◆ **Problem**
Everything except the pictures should be printed exactly as it appears in the records.

══ Dataset entries

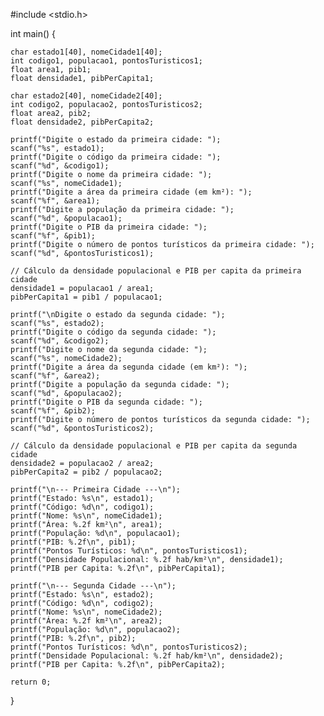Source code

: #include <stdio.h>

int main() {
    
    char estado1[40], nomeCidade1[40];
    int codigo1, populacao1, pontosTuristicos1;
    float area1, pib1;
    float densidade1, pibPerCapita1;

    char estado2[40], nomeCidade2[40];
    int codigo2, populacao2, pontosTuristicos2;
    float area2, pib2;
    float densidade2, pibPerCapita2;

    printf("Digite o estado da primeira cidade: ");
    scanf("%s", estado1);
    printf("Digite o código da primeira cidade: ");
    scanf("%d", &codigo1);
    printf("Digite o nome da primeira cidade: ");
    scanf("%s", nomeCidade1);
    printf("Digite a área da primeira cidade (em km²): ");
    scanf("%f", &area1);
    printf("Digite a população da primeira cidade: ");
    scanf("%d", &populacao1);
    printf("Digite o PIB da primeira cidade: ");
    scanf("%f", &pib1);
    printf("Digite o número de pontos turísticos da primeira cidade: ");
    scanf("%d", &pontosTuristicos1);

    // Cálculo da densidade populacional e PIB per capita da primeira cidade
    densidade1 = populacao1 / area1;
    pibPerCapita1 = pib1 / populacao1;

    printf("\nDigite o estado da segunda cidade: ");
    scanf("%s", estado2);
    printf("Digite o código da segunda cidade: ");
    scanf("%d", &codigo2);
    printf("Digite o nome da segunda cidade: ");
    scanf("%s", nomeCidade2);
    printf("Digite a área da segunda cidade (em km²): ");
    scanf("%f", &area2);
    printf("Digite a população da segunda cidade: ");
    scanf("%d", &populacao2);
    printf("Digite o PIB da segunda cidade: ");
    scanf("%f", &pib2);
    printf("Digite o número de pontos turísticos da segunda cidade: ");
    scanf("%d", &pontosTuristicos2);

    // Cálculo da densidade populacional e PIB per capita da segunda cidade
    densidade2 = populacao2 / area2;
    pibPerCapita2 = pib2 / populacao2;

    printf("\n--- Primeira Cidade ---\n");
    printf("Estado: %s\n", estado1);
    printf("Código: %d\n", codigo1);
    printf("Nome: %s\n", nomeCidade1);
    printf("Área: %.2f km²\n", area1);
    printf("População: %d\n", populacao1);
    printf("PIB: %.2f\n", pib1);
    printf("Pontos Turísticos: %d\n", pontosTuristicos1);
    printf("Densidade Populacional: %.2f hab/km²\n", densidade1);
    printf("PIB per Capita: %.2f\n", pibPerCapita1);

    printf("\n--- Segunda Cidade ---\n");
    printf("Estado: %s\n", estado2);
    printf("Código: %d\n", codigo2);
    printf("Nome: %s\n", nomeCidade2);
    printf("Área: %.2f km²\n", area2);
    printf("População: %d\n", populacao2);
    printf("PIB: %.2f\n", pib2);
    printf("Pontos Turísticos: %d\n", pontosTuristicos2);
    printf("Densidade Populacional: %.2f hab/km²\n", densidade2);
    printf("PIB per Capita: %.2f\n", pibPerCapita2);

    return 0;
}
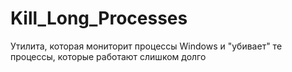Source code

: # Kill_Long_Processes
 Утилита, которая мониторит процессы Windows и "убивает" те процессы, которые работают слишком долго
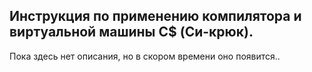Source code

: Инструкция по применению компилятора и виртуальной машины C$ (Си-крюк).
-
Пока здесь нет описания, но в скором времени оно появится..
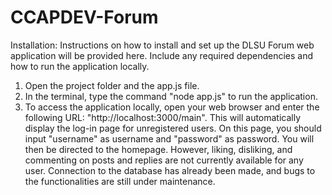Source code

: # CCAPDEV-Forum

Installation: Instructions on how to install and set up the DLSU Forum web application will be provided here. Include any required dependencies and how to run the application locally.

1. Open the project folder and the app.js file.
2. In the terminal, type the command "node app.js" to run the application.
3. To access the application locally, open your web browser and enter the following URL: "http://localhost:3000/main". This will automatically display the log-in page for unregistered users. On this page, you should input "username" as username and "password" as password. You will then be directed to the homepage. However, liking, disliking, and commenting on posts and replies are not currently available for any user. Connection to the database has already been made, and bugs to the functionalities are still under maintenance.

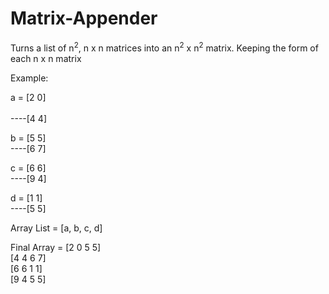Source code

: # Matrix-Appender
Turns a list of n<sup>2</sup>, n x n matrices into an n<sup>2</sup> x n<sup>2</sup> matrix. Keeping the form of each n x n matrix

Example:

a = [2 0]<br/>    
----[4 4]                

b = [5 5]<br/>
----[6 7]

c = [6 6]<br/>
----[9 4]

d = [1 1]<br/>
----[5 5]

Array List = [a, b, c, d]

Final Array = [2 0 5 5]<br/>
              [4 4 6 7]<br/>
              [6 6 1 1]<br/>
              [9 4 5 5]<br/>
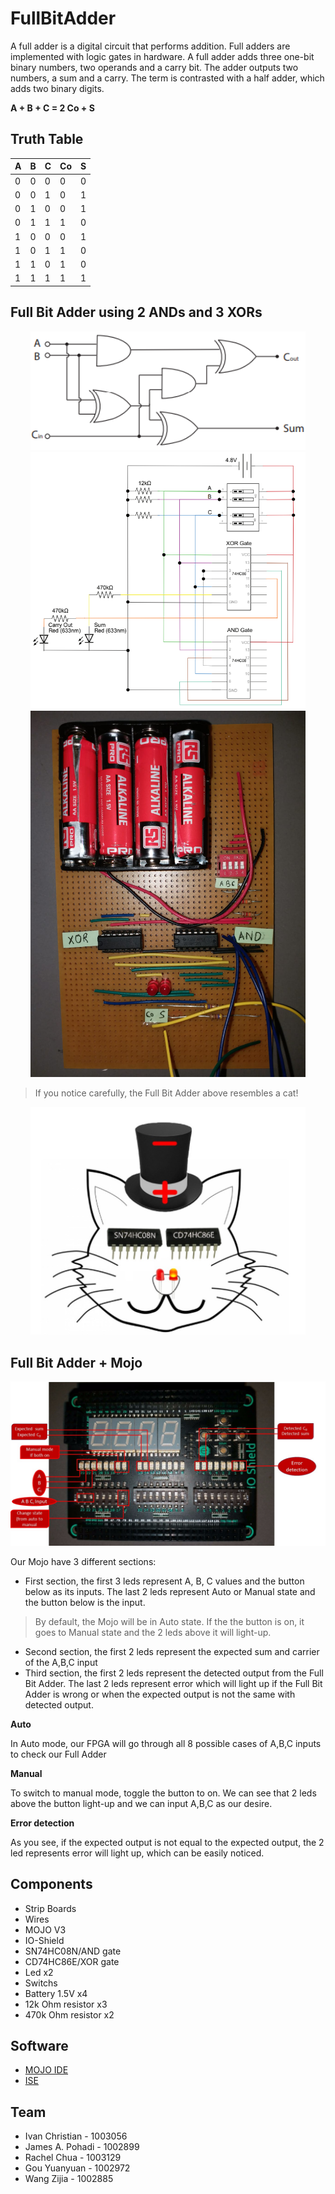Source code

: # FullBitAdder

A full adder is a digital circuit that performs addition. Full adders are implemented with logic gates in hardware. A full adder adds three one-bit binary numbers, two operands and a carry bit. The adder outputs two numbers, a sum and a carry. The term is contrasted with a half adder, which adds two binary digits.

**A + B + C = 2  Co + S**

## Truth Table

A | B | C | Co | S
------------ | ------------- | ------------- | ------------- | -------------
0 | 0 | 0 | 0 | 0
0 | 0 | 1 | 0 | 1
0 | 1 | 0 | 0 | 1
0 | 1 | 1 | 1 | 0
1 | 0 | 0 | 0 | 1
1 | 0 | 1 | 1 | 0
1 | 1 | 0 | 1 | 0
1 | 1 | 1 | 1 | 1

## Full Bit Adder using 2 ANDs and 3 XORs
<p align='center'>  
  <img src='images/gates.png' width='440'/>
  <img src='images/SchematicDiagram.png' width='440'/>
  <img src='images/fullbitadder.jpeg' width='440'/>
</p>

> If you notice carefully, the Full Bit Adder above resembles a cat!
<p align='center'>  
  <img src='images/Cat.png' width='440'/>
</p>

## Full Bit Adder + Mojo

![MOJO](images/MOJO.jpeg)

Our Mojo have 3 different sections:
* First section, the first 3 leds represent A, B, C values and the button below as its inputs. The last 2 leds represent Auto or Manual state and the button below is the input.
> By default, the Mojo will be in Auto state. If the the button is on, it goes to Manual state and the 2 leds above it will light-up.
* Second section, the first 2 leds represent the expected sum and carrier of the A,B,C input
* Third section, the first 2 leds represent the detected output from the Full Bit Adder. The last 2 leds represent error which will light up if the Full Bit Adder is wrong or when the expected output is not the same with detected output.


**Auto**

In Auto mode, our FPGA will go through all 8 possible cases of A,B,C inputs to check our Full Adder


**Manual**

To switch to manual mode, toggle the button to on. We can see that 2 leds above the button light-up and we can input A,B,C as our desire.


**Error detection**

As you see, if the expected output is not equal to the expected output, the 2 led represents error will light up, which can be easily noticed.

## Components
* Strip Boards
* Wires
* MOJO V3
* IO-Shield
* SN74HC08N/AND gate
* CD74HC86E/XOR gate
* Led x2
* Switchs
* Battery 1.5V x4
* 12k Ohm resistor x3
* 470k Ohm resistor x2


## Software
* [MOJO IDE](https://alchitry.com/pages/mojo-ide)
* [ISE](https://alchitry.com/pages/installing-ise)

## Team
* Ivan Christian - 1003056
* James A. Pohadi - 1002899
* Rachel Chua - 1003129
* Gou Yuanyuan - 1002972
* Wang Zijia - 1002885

════

◆ **Completed task**
Source code

: #include <stdio.h>

int main() {
    
    char estado1[40], nomeCidade1[40];
    int codigo1, populacao1, pontosTuristicos1;
    float area1, pib1;
    float densidade1, pibPerCapita1;

    char estado2[40], nomeCidade2[40];
    int codigo2, populacao2, pontosTuristicos2;
    float area2, pib2;
    float densidade2, pibPerCapita2;

    printf("Digite o estado da primeira cidade: ");
    scanf("%s", estado1);
    printf("Digite o código da primeira cidade: ");
    scanf("%d", &codigo1);
    printf("Digite o nome da primeira cidade: ");
    scanf("%s", nomeCidade1);
    printf("Digite a área da primeira cidade (em km²): ");
    scanf("%f", &area1);
    printf("Digite a população da primeira cidade: ");
    scanf("%d", &populacao1);
    printf("Digite o PIB da primeira cidade: ");
    scanf("%f", &pib1);
    printf("Digite o número de pontos turísticos da primeira cidade: ");
    scanf("%d", &pontosTuristicos1);

    // Cálculo da densidade populacional e PIB per capita da primeira cidade
    densidade1 = populacao1 / area1;
    pibPerCapita1 = pib1 / populacao1;

    printf("\nDigite o estado da segunda cidade: ");
    scanf("%s", estado2);
    printf("Digite o código da segunda cidade: ");
    scanf("%d", &codigo2);
    printf("Digite o nome da segunda cidade: ");
    scanf("%s", nomeCidade2);
    printf("Digite a área da segunda cidade (em km²): ");
    scanf("%f", &area2);
    printf("Digite a população da segunda cidade: ");
    scanf("%d", &populacao2);
    printf("Digite o PIB da segunda cidade: ");
    scanf("%f", &pib2);
    printf("Digite o número de pontos turísticos da segunda cidade: ");
    scanf("%d", &pontosTuristicos2);

    // Cálculo da densidade populacional e PIB per capita da segunda cidade
    densidade2 = populacao2 / area2;
    pibPerCapita2 = pib2 / populacao2;

    printf("\n--- Primeira Cidade ---\n");
    printf("Estado: %s\n", estado1);
    printf("Código: %d\n", codigo1);
    printf("Nome: %s\n", nomeCidade1);
    printf("Área: %.2f km²\n", area1);
    printf("População: %d\n", populacao1);
    printf("PIB: %.2f\n", pib1);
    printf("Pontos Turísticos: %d\n", pontosTuristicos1);
    printf("Densidade Populacional: %.2f hab/km²\n", densidade1);
    printf("PIB per Capita: %.2f\n", pibPerCapita1);

    printf("\n--- Segunda Cidade ---\n");
    printf("Estado: %s\n", estado2);
    printf("Código: %d\n", codigo2);
    printf("Nome: %s\n", nomeCidade2);
    printf("Área: %.2f km²\n", area2);
    printf("População: %d\n", populacao2);
    printf("PIB: %.2f\n", pib2);
    printf("Pontos Turísticos: %d\n", pontosTuristicos2);
    printf("Densidade Populacional: %.2f hab/km²\n", densidade2);
    printf("PIB per Capita: %.2f\n", pibPerCapita2);

    return 0;
}
Source code

: # Kill_Long_Processes
 Утилита, которая мониторит процессы Windows и "убивает" те процессы, которые работают слишком долго
Source code

: Инструкция по применению компилятора и виртуальной машины C$ (Си-крюк).
-
Пока здесь нет описания, но в скором времени оно появится..
Source code

: # CCAPDEV-Forum

Installation: Instructions on how to install and set up the DLSU Forum web application will be provided here. Include any required dependencies and how to run the application locally.

1. Open the project folder and the app.js file.
2. In the terminal, type the command "node app.js" to run the application.
3. To access the application locally, open your web browser and enter the following URL: "http://localhost:3000/main". This will automatically display the log-in page for unregistered users. On this page, you should input "username" as username and "password" as password. You will then be directed to the homepage. However, liking, disliking, and commenting on posts and replies are not currently available for any user. Connection to the database has already been made, and bugs to the functionalities are still under maintenance.

Source code

: # Matrix-Appender
Turns a list of n<sup>2</sup>, n x n matrices into an n<sup>2</sup> x n<sup>2</sup> matrix. Keeping the form of each n x n matrix

Example:

a = [2 0]<br/>    
----[4 4]                

b = [5 5]<br/>
----[6 7]

c = [6 6]<br/>
----[9 4]

d = [1 1]<br/>
----[5 5]

Array List = [a, b, c, d]

Final Array = [2 0 5 5]<br/>
              [4 4 6 7]<br/>
              [6 6 1 1]<br/>
              [9 4 5 5]<br/>
Source code

: # FullBitAdder

A full adder is a digital circuit that performs addition. Full adders are implemented with logic gates in hardware. A full adder adds three one-bit binary numbers, two operands and a carry bit. The adder outputs two numbers, a sum and a carry. The term is contrasted with a half adder, which adds two binary digits.

**A + B + C = 2  Co + S**

## Truth Table

A | B | C | Co | S
------------ | ------------- | ------------- | ------------- | -------------
0 | 0 | 0 | 0 | 0
0 | 0 | 1 | 0 | 1
0 | 1 | 0 | 0 | 1
0 | 1 | 1 | 1 | 0
1 | 0 | 0 | 0 | 1
1 | 0 | 1 | 1 | 0
1 | 1 | 0 | 1 | 0
1 | 1 | 1 | 1 | 1

## Full Bit Adder using 2 ANDs and 3 XORs
<p align='center'>  
  <img src='images/gates.png' width='440'/>
  <img src='images/SchematicDiagram.png' width='440'/>
  <img src='images/fullbitadder.jpeg' width='440'/>
</p>

> If you notice carefully, the Full Bit Adder above resembles a cat!
<p align='center'>  
  <img src='images/Cat.png' width='440'/>
</p>

## Full Bit Adder + Mojo

![MOJO](images/MOJO.jpeg)

Our Mojo have 3 different sections:
* First section, the first 3 leds represent A, B, C values and the button below as its inputs. The last 2 leds represent Auto or Manual state and the button below is the input.
> By default, the Mojo will be in Auto state. If the the button is on, it goes to Manual state and the 2 leds above it will light-up.
* Second section, the first 2 leds represent the expected sum and carrier of the A,B,C input
* Third section, the first 2 leds represent the detected output from the Full Bit Adder. The last 2 leds represent error which will light up if the Full Bit Adder is wrong or when the expected output is not the same with detected output.


**Auto**

In Auto mode, our FPGA will go through all 8 possible cases of A,B,C inputs to check our Full Adder


**Manual**

To switch to manual mode, toggle the button to on. We can see that 2 leds above the button light-up and we can input A,B,C as our desire.


**Error detection**

As you see, if the expected output is not equal to the expected output, the 2 led represents error will light up, which can be easily noticed.

## Components
* Strip Boards
* Wires
* MOJO V3
* IO-Shield
* SN74HC08N/AND gate
* CD74HC86E/XOR gate
* Led x2
* Switchs
* Battery 1.5V x4
* 12k Ohm resistor x3
* 470k Ohm resistor x2


## Software
* [MOJO IDE](https://alchitry.com/pages/mojo-ide)
* [ISE](https://alchitry.com/pages/installing-ise)

## Team
* Ivan Christian - 1003056
* James A. Pohadi - 1002899
* Rachel Chua - 1003129
* Gou Yuanyuan - 1002972
* Wang Zijia - 1002885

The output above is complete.